* WHAT THE TASK ASKS *
Search the records below for the word "summary" and show every line where it occurs.

☆ ☆ ☆ ☆ ☆

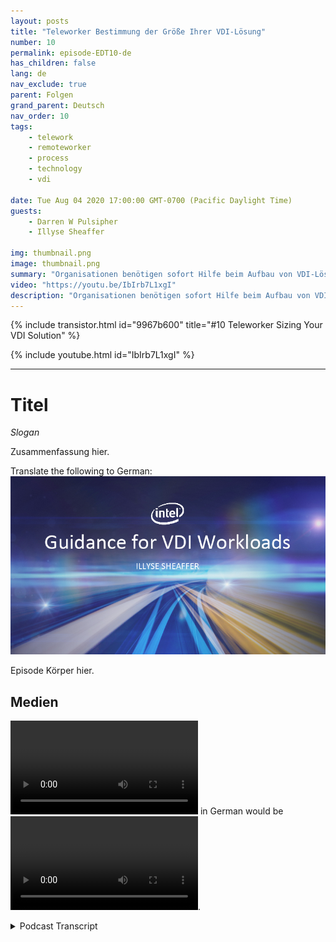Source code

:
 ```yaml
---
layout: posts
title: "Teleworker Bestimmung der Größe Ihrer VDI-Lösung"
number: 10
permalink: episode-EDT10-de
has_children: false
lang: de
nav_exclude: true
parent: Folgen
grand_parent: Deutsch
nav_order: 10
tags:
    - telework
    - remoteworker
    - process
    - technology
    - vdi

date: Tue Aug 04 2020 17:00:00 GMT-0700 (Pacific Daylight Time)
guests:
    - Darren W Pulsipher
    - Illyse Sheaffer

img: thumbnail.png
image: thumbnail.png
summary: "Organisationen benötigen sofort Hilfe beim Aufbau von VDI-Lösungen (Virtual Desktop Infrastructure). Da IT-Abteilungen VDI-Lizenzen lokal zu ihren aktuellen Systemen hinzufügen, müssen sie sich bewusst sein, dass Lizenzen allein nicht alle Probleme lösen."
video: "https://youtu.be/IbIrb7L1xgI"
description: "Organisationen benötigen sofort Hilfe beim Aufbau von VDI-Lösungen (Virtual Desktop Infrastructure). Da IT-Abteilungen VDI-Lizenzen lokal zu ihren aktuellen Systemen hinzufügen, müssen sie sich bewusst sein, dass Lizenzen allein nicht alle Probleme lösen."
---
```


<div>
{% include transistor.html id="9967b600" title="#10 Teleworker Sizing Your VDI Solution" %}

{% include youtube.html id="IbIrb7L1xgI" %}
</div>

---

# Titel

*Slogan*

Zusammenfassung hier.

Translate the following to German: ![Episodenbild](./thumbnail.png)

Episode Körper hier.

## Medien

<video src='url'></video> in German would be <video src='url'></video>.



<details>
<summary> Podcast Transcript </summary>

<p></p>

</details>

☆ ☆ ☆ ☆ ☆

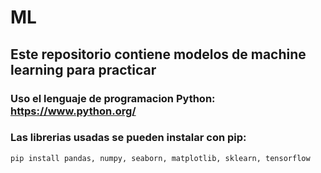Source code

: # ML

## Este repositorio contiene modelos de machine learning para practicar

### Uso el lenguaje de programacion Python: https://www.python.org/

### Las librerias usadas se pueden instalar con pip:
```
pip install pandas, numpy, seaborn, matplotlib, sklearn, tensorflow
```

☆ ☆ ☆ ☆ ☆

* EXERCISE ANSWER *
summary: "Organisationen benötigen sofort Hilfe beim Aufbau von VDI-Lösungen (Virtual Desktop Infrastructure). Da IT-Abteilungen VDI-Lizenzen lokal zu ihren aktuellen Systemen hinzufügen, müssen sie sich bewusst sein, dass Lizenzen allein nicht alle Probleme lösen."
<summary> Podcast Transcript </summary>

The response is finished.